Lo que ella vio y previó, se ha convertido en una experiencia masiva. Basta pensar en aquellos millones de personas que en 2002, en todo el mundo, promovieron y participaron en grandes manifestaciones pacíficas para convencer a los Estados Unidos de que no se lanzara a la aventura de la guerra de Iraq. Nunca, ni siquiera en los tiempos del Vietnam, se había visto semejante concierto de voluntades en torno a un fin justo y sensato que, sin embargo, no fue alcanzado. En cambio, Arendt no conoció otro tipo de impotencia, que ahora nos toca vivir, ante un poder político que destruye las bases mismas de su legitimidad. El poder destructor me expulsa de mi sitio, de nuestro sitio, que era el de reconocer (o no reconocer) su legitimidad. Un ejemplo de ello lo dio la presidencia Bush fabricando paso a paso las pruebas que debían justificar su actuación. En Italia, el ejecutivo se crea una legitimidad ficticia con leyes ad hoc y mantiene suspendida sobre nuestras cabezas la amenaza de violar la constitución, amenaza ahora dicha, ahora contradicha, en un juego que se parece al del gato y el ratón.

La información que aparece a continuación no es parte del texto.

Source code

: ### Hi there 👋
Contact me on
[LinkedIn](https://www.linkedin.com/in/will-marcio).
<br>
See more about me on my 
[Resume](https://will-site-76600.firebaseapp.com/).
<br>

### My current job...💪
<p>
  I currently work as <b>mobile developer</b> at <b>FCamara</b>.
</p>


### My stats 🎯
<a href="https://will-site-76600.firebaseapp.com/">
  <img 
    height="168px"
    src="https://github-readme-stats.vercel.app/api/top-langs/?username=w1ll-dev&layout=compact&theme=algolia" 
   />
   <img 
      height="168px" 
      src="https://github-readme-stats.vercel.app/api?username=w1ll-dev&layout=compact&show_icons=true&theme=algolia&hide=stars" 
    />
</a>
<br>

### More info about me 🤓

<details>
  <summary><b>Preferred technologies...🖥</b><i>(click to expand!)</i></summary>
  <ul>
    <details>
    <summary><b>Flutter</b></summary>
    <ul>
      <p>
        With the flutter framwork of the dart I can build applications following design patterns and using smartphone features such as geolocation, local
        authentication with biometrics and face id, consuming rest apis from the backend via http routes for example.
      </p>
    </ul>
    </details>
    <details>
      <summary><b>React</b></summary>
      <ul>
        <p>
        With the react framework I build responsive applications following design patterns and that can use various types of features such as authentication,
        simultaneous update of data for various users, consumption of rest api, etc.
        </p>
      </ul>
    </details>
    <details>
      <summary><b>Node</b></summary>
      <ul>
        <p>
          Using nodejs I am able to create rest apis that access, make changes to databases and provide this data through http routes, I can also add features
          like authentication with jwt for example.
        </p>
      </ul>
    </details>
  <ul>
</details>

La confusión entre política y poder se ha vuelto extrema tanto en las prácticas políticas como en nuestras cabezas o en el lenguaje y en la doctrina, y ha llevado la cosa pública a un estado de agonía.
Mi aportación intenta una modificación de la mirada y del lenguaje para que nos demos cuenta de la confusión de la que hablaba, y para que la capacidad de actuar políticamente ocupe el lugar de la sumisión y de la impotencia.

Ilustraré la confusión con el ejemplo que ofrecen las vicisitudes políticas de Harvey Milk, según las relata la película de Gus Van Sant, Milk, con el actor Sean Penn de intérprete principal. La película es de buena calidad, y la interpretación de Sean Penn es, más que buena, superlativa.

Estamos en los años setenta. Harvey Milk, homosexual declarado y dirigente del mundo gay de San Francisco, consigue llegar a ser concejal y cuenta con el apoyo del alcalde en su lucha política por la aceptación humana y el reconocimiento jurídico de la diferencia homosexual (uso palabras que expresan lo que busca el protagonista mejor que el lenguaje de los derechos). En su lucha, entabla una relación de casi amistad con un colega político, un padre de familia visceralmente hostil a la causa de Milk. Harvey Milk intenta entender las dificultades subjetivas del otro, y muestra que sabe que la política no se reduce a cálculos de poder. Pero no llega hasta el fondo: cuando en el consistorio municipal las relaciones de fuerza se inclinan a favor de Milk, este no solo rechaza las peticiones del otro, un pobre hombre atrapado en sus contradicciones, sino que recurre a un chantaje para impulsar al alcalde a hacer lo mismo. El hombre, exasperado, se arma y asesina primero al alcalde y después a Milk.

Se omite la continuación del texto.